Exercise details: Look for the string "Cloudflare" in the listing below and copy every line in which it appears.

Data records:
Start of Block
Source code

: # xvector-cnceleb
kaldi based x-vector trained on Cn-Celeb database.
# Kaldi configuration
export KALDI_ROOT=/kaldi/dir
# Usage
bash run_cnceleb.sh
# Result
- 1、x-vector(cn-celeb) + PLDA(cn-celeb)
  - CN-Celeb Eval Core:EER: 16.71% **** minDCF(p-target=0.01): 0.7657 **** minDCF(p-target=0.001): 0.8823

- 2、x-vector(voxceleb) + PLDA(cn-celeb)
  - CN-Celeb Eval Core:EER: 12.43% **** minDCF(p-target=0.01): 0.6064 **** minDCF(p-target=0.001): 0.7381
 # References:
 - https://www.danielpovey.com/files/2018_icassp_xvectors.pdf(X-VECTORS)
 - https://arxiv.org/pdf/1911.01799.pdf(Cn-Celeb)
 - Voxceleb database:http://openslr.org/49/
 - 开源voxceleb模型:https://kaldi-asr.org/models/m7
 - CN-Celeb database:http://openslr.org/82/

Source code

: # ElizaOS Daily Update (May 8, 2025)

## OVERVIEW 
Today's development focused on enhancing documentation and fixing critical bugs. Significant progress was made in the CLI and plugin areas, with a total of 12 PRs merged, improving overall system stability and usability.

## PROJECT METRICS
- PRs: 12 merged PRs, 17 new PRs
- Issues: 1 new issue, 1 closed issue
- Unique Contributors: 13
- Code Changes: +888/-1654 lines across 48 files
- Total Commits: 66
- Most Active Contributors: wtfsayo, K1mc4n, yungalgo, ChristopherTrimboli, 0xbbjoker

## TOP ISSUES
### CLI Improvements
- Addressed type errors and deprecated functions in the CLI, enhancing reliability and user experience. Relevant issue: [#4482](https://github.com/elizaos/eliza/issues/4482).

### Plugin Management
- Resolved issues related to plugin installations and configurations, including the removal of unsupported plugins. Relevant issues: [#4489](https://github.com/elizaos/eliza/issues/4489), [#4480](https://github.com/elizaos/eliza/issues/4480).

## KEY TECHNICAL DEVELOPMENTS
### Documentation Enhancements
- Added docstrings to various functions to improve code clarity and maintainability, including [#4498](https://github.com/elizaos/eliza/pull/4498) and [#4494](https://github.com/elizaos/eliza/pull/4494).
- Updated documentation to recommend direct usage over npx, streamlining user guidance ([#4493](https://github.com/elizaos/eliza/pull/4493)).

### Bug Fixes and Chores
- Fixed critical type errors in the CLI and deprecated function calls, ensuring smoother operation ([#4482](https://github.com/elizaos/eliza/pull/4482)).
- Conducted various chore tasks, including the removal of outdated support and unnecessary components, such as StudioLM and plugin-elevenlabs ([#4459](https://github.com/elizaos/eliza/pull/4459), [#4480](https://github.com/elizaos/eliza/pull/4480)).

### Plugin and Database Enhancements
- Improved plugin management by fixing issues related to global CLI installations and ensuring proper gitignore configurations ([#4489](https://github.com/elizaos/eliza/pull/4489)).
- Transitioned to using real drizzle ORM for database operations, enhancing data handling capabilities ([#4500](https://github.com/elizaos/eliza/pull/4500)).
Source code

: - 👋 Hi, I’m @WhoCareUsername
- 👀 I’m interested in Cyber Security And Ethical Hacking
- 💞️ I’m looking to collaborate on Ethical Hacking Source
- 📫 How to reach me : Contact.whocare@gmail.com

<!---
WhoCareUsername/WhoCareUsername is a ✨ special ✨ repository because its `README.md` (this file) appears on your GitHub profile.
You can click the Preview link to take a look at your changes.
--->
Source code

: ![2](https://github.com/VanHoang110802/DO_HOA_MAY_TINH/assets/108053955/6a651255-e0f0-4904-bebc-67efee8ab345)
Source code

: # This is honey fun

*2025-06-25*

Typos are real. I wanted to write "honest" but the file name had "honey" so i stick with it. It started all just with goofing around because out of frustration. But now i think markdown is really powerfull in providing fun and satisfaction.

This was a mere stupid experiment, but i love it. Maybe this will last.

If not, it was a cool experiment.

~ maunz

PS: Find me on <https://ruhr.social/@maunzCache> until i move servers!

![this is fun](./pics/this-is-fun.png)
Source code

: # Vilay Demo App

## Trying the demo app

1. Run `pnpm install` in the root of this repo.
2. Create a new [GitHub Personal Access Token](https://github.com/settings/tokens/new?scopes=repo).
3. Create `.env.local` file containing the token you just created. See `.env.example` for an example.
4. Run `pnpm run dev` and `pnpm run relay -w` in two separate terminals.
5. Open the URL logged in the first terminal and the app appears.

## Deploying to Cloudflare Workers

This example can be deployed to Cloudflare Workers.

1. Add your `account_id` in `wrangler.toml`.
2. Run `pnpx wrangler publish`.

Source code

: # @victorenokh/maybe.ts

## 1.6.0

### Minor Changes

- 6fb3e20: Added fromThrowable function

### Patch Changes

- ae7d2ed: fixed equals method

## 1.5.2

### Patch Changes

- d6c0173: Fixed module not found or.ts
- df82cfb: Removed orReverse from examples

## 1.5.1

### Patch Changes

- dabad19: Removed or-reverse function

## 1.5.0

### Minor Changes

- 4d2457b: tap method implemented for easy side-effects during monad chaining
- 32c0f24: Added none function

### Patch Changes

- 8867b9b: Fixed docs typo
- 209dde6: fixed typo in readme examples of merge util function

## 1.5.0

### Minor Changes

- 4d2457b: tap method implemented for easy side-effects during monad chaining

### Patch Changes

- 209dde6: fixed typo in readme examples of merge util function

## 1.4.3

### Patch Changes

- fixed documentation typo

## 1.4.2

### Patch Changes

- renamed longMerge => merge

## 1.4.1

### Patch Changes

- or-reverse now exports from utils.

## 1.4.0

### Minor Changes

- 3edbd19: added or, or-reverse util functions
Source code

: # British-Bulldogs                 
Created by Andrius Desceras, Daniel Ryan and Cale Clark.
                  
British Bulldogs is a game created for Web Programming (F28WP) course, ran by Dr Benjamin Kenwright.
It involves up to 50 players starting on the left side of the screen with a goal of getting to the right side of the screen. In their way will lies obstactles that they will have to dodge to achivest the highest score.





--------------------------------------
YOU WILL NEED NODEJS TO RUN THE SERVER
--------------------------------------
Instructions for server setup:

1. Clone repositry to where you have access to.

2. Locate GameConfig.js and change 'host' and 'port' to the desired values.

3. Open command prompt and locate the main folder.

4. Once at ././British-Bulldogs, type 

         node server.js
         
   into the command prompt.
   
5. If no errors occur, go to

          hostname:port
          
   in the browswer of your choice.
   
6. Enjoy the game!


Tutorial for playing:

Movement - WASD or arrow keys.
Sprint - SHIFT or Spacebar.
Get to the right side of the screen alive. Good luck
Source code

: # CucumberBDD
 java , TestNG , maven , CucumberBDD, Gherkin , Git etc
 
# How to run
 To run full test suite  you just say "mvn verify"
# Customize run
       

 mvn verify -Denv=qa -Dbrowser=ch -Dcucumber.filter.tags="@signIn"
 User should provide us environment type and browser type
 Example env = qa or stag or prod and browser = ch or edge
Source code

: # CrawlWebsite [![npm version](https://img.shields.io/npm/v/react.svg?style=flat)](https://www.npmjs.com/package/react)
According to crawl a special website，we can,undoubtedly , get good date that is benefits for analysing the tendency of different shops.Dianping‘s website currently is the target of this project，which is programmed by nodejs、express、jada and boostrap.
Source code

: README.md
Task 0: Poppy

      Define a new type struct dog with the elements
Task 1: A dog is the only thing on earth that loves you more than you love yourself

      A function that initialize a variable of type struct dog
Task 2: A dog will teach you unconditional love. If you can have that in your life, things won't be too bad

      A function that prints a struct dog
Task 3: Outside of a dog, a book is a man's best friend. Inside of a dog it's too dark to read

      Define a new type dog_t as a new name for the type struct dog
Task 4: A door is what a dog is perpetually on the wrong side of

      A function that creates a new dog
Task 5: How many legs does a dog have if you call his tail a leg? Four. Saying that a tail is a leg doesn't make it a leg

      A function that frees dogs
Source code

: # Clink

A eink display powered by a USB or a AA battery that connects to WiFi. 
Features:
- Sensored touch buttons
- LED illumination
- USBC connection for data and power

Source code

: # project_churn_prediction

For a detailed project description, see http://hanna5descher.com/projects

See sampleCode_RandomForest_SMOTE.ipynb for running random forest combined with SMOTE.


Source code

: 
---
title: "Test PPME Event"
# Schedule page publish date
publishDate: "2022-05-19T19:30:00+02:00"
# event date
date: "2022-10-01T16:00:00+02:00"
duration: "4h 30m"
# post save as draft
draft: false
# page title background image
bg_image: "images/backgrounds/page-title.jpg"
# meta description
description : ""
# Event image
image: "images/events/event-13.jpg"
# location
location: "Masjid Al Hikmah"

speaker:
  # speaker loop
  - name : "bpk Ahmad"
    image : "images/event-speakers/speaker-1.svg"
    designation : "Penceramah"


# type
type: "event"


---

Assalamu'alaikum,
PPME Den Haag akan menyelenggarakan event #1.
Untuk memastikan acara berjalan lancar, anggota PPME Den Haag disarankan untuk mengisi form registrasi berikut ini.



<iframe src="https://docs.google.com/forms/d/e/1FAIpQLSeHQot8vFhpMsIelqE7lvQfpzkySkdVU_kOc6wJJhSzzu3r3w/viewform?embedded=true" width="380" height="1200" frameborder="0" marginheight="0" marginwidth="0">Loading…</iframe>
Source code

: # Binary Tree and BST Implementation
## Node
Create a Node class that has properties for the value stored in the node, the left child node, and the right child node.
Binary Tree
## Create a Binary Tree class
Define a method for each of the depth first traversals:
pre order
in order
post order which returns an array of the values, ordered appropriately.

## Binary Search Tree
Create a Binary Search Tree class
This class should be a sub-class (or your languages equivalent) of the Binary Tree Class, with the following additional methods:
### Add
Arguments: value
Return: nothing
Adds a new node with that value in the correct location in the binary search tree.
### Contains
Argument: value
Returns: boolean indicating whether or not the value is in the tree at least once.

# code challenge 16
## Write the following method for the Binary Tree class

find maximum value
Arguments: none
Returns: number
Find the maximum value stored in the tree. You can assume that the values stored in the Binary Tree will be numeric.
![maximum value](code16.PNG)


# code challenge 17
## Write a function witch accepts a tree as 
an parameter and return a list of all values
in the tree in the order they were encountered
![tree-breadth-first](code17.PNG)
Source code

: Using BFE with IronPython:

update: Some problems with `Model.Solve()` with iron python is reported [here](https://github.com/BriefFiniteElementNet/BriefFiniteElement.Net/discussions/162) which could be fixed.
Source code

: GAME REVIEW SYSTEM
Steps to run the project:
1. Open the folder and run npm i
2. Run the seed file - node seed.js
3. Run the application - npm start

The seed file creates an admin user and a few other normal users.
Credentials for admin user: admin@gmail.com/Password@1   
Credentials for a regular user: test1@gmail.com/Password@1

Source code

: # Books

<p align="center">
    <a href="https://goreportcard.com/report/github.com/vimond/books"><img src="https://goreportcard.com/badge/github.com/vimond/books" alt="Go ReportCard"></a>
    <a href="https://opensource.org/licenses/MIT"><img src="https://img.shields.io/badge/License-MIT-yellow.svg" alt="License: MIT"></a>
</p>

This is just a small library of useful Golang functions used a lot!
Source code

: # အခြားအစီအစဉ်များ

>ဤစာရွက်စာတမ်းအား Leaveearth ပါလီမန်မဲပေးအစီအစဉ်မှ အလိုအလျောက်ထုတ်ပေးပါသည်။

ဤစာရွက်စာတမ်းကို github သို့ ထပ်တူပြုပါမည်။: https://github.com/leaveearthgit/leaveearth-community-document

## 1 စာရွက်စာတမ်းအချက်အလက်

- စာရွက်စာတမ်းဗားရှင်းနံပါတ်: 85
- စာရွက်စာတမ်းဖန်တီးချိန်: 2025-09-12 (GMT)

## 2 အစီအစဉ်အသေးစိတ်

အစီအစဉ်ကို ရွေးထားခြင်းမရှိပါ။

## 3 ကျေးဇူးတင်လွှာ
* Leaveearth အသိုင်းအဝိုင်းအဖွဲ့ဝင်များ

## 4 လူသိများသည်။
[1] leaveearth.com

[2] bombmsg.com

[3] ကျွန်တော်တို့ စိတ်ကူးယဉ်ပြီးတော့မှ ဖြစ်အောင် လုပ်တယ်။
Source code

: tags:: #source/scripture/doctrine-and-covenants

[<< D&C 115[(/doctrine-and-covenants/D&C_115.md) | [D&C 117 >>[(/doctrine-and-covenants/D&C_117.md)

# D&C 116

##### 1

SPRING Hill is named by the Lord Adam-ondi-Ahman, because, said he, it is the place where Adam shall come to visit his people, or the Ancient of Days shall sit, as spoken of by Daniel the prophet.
End of Block
Response area:
## Deploying to Cloudflare Workers
This example can be deployed to Cloudflare Workers.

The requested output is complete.